Can some one please explain the below Code

public class TestThread implements Runnable {

    public static void main(String[] args) {
        Thread thread = new Thread(new TestThread());
        thread.start();
        System.out.println("1");
        thread.run();
        System.out.println("2");

    }

    @Override
    public void run() {
        System.out.println("3");
    }
}

The output results in 1 3 3 2.Can some one please explain.

Thanks in Advance

1 Answers

1
oscarandjo On Best Solutions

When you call the thread.start() method, then the code inside the run() method will be executed on a new thread (since class TestThread implements Runnable).

When you call thread.run(), this is calling the run() method from within the Main thread, not the one you started previously. This is essentially not using any threaded functionality.

Once this run() function has finished from the Main thread, it exits this function and reaches the println("2") line.

It might seem intuitive that since you called thread.start() before println("1") that it should print "3 1 3 2", however, due to the complexities of multithreading there is no guarantee of any ordering in the way this has been implemented.
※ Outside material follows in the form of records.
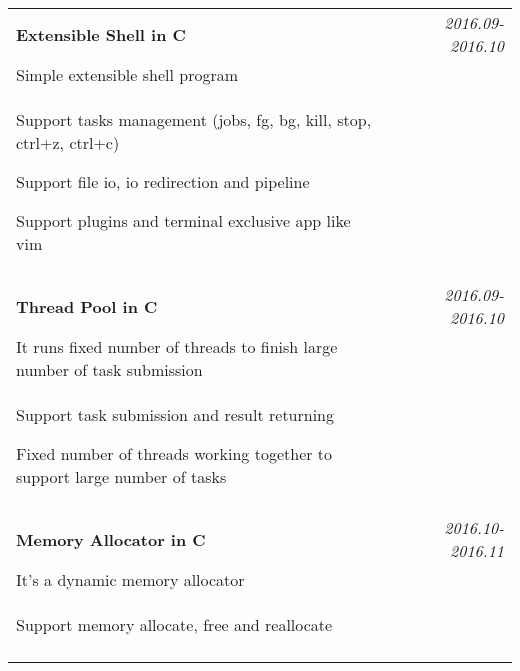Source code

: \documentclass[a4paper,10pt]{article}
\begin{document}
\begin{tabular}{p{13.5cm}p{0.5cm}r}
\textbf{Extensible Shell in C} && \emph{2016.09-2016.10} \\
\hspace{1em} Simple extensible shell program && \vspace{-0.5em} \\
\begin{compactitem}
  \item Support tasks management (jobs, fg, bg, kill, stop, ctrl+z, ctrl+c) \vspace{0.2em}
  \item Support file io, io redirection and pipeline \vspace{0.2em}
  \item Support plugins and terminal exclusive app like vim \vspace{0.2em}  
\end{compactitem}&&\vspace{-2.2em} \\
\multicolumn{3}{c}{} \\


\textbf{Thread Pool in C} && \emph{2016.09-2016.10} \\
\hspace{1em} It runs fixed number of threads to finish large number of task submission && \vspace{-0.5em} \\
\begin{compactitem}
  \item Support task submission and result returning\vspace{0.2em}
  \item Fixed number of threads working together to support large number of tasks
\end{compactitem}&&\vspace{-2.2em} \\
\multicolumn{3}{c}{} \\

\textbf{Memory Allocator in C} && \emph{2016.10-2016.11} \\
\hspace{1em} It's a dynamic memory allocator && \vspace{-0.5em} \\
\begin{compactitem}
  \item Support memory allocate, free and reallocate \vspace{0.2em}
\end{compactitem}&&\vspace{-2.2em} \\
\multicolumn{3}{c}{} \\


\end{tabular}
\end{document}
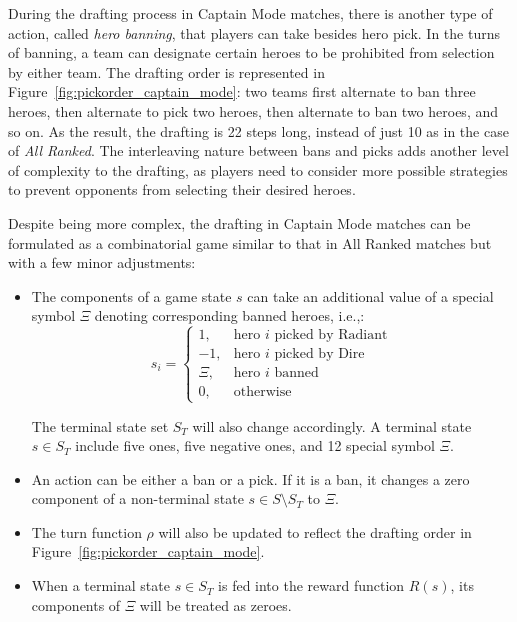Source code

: During the drafting process in Captain Mode matches, there is another type of action, called \textit{hero banning}, that players can take besides hero pick. In the turns of banning, a team can designate certain heroes to be prohibited from selection by either team. The drafting order is represented in Figure~\ref{fig:pickorder_captain_mode}: two teams first alternate to ban three heroes, then alternate to pick two heroes, then alternate to ban two heroes, and so on. As the result, the drafting is 22 steps long, instead of just 10 as in the case of \textit{All Ranked}. The interleaving nature between bans and picks adds another level of complexity to the drafting, as players need to consider more possible strategies to prevent opponents from selecting their desired heroes. 

Despite being more complex, the drafting in Captain Mode matches can be formulated as a combinatorial game similar to that in All Ranked matches but with a few minor adjustments:

\begin{itemize}[leftmargin=*]
    \item The components of a game state $s$ can take an additional value of a special symbol $\Xi$ denoting corresponding banned heroes, i.e.,:
\begin{equation}
s_{i}=
\begin{cases}
  1, & \text{hero } i \text{ picked by Radiant} \\
  -1, & \text{hero } i \text{ picked by Dire} \\
  \Xi, & \text{hero }i \text{ banned} \\
  0, & \text{otherwise}
\end{cases}
\label{eqn:sifeature}
\end{equation}

The terminal state set $S_T$ will also change accordingly. A terminal state $s \in S_T$ include five ones, five negative ones, and 12 special symbol $\Xi$.

    \item An action can be either a ban or a pick. If it is a ban, it changes a zero component of a non-terminal state $s \in S \setminus S_T$ to $\Xi$. 
    \item The turn function $\rho$ will also be updated to reflect the drafting order in Figure~\ref{fig:pickorder_captain_mode}.
    \item When a terminal state $s \in S_T$ is fed into the reward function $R(s)$, its components of $\Xi$ will be treated as zeroes.
\end{itemize}

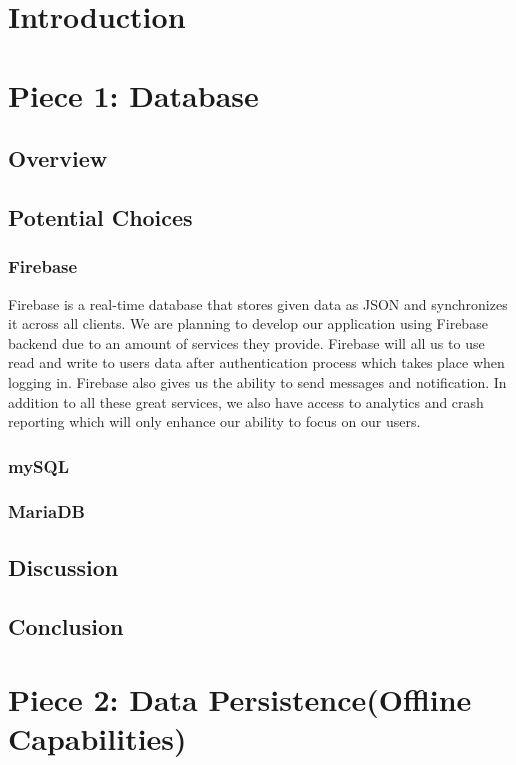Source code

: \documentclass[onecolumn, draftclsnofoot,10pt, compsoc]{IEEEtran}
\begin{document}
\newpage
{}
\tableofcontents
\clearpage

\section{Introduction}
\section{Piece 1: Database}
\subsection{Overview}
\subsection{Potential Choices}
\subsubsection{Firebase}
Firebase is a real-time database that stores given data as JSON and synchronizes it across all clients. We are planning to develop our application using Firebase backend due to an amount of services they provide. Firebase will all us to use read and write to users data after authentication process which takes place when logging in. Firebase also gives us the ability to send messages and notification. In addition to all these great services, we also have access to analytics and crash reporting which will only enhance our ability to focus on our users.

\subsubsection{mySQL}
\subsubsection{MariaDB}
\subsection{Discussion}
\subsection{Conclusion}

\section{Piece 2: Data Persistence(Offline Capabilities)}
\end{document}
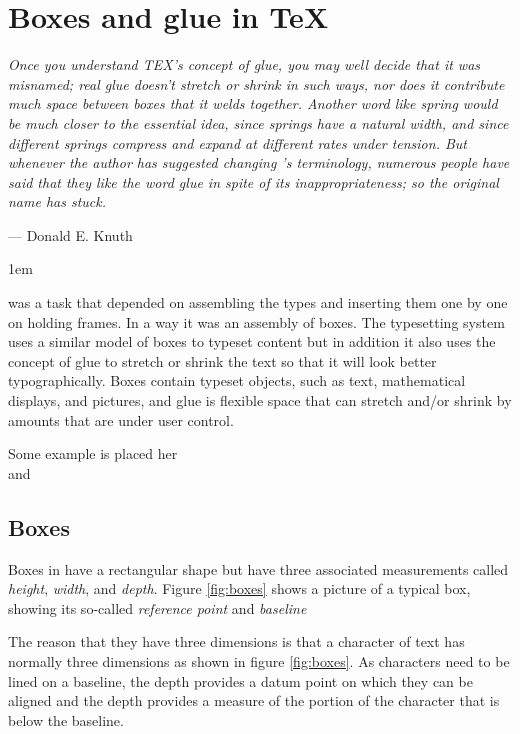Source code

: 

\chapter{Boxes and glue in TeX}

\setlength{\columnsep}{2em}
{\it Once you understand TEX's concept of glue, you may well decide that
it was misnamed; real glue doesn't stretch or shrink in such ways, nor does it
contribute much space between boxes that it welds together. Another word like
\emph{spring} would be much closer to the essential idea, since springs have a natural
width, and since different springs compress and expand at different rates
under tension. But whenever the author has suggested changing \tex's terminology,
numerous people have said that they like the word \emph{glue} in spite of its
inappropriateness; so the original name has stuck. }
\smallskip

{\hfill  ---  Donald E. Knuth}

\medskip   %



\parindent1em




 was a task that depended on assembling the types and inserting them one by one on holding frames. In a way it was an assembly of boxes.
The \tex typesetting system uses a similar model of boxes to typeset content but in addition it also uses the concept of glue to stretch or shrink the text so that it will look better typographically. Boxes contain
typeset objects, such as text, mathematical displays, and pictures, and glue
is flexible space that can stretch and/or shrink by amounts that are under
user control.

\topline

Some example is placed her\\
and

\bottomline

\section*{Boxes}

Boxes in \tex have  a rectangular shape but have
three associated measurements called \emph{height}, \emph{width}, and \emph{depth}.
Figure \ref{fig:boxes} shows a 
picture of a typical box, showing its so-called \emph{reference point} and \emph{baseline}

The reason that they have three dimensions is that a character of text has normally three dimensions as shown in figure \ref{fig:boxes}. As characters need to be lined on a baseline, the depth provides a datum point on which they can be aligned and the depth provides a measure of the portion of the character that is below the baseline.


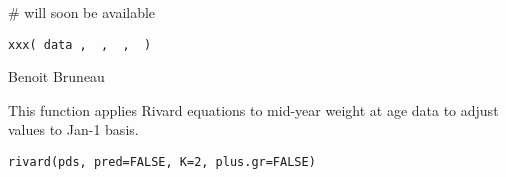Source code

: \documentclass[a4paper]{book}
\begin{document}
%
\begin{Arguments}
\begin{ldescription}
\item[\code{x}] 


\item[\code{index}] 


\item[\code{threshold}] 


\end{ldescription}
\end{Arguments}
%
\begin{Examples}
\begin{ExampleCode}
# will soon be available
\end{ExampleCode}
\end{Examples}
\newpage
{}
%
\begin{Usage}
\begin{verbatim}
xxx( data ,  ,  ,  )
\end{verbatim}
\end{Usage}
%
\begin{Arguments}
\begin{ldescription}
\item[\code{data}] 


\end{ldescription}
\end{Arguments}
%
\begin{Author}\relax
Benoit Bruneau
\end{Author}
\newpage
{}
%
\begin{Description}\relax
This function applies Rivard equations to mid-year weight at age data to adjust values to Jan-1 basis. 
\end{Description}
%
\begin{Usage}
\begin{verbatim}
rivard(pds, pred=FALSE, K=2, plus.gr=FALSE)
\end{verbatim}
\end{Usage}
%
\begin{Arguments}
\begin{ldescription}
\item[\code{data}] 


\end{ldescription}
\end{Arguments}
\end{document}
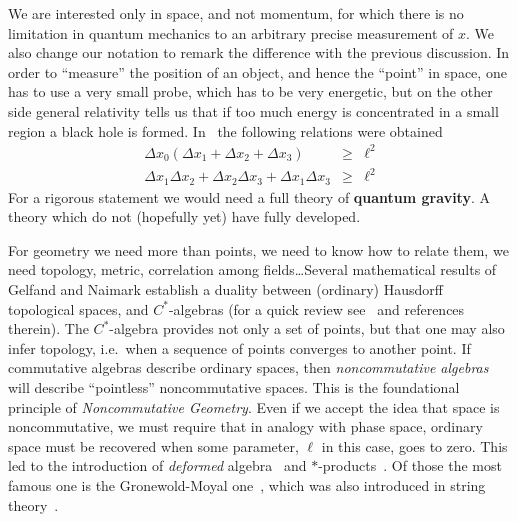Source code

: \documentclass[12pt,a4paper]{article}
\newcommand{\bea}{\begin{eqnarray}}
\newcommand{\eea}{\end{eqnarray}}
\begin{document}
We are interested only in space, and not momentum, for which there is no limitation in quantum mechanics to an arbitrary precise measurement of $x$. We also change our notation to remark the difference with the previous discussion.
 In order to ``measure'' the position of an object, and hence the
``point'' in space, one has to use a very small probe, which has to be very energetic, but on the other
side general relativity tells us that if too much energy is
concentrated in a small region a black hole is formed. In~\cite{DFR} the following relations were obtained
\bea
\Delta x_0(\Delta x_1+\Delta x_2+\Delta x_3)&\geq&\ell^2 \nonumber\\
\Delta x_1\Delta x_2+\Delta x_2\Delta x_3+\Delta x_1\Delta x_3&\geq&\ell^2
\eea
For a rigorous statement we would need a full theory of {\bf quantum gravity}. A theory which do not (hopefully yet) have fully developed.

For geometry we need more than points, we need to know how to relate them, we need topology, metric, correlation among fields\ldots  Several mathematical results of Gelfand and Naimark establish a duality between (ordinary) Hausdorff topological spaces, and $C^*$-algebras (for a quick review see~\cite[Chapt.~6]{WSS} and references therein). The $C^*$-algebra provides not only a set of points, but  that one may also infer topology, i.e.\ when a sequence of points converges to another point. If commutative algebras describe ordinary spaces, then \emph{noncommutative algebras} will describe ``pointless'' noncommutative spaces. This is the foundational principle of \emph{Noncommutative Geometry}. Even if we accept the idea that space is noncommutative, we must require that in analogy with phase space, ordinary space must be recovered when some parameter, $\ell$ in this case, goes to zero. This led to the introduction of \emph{deformed} algebra~\cite{Gerstenhaber} and $*$-products~\cite{starprod}. Of those the most famous one is the Gronewold-Moyal one~\cite{Gronewold,Moyal}, which was also introduced in string theory~\cite{FrohlichGawedski, LLS1, SeibergWitten}. 
\end{document}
It could print "1 3 3 2" or "3 1 3 2" depending on many factors.

An experiment you could try is to get the print statements to include the names of the threads they're called from.

public class TestThread implements Runnable {

    public static void main(String[] args) {
        Thread thread = new Thread(new TestThread(), "newThread");
        thread.start();
        System.out.println(Thread.currentThread().getName() + ": 1");
        thread.run();
        System.out.println(Thread.currentThread().getName() + ": 2");
    }

    @Override
    public void run() {
        System.out.println(Thread.currentThread().getName() + ": 3");
    }
}

For me, this outputs:

main: 1
main: 3
newThread: 3
main: 2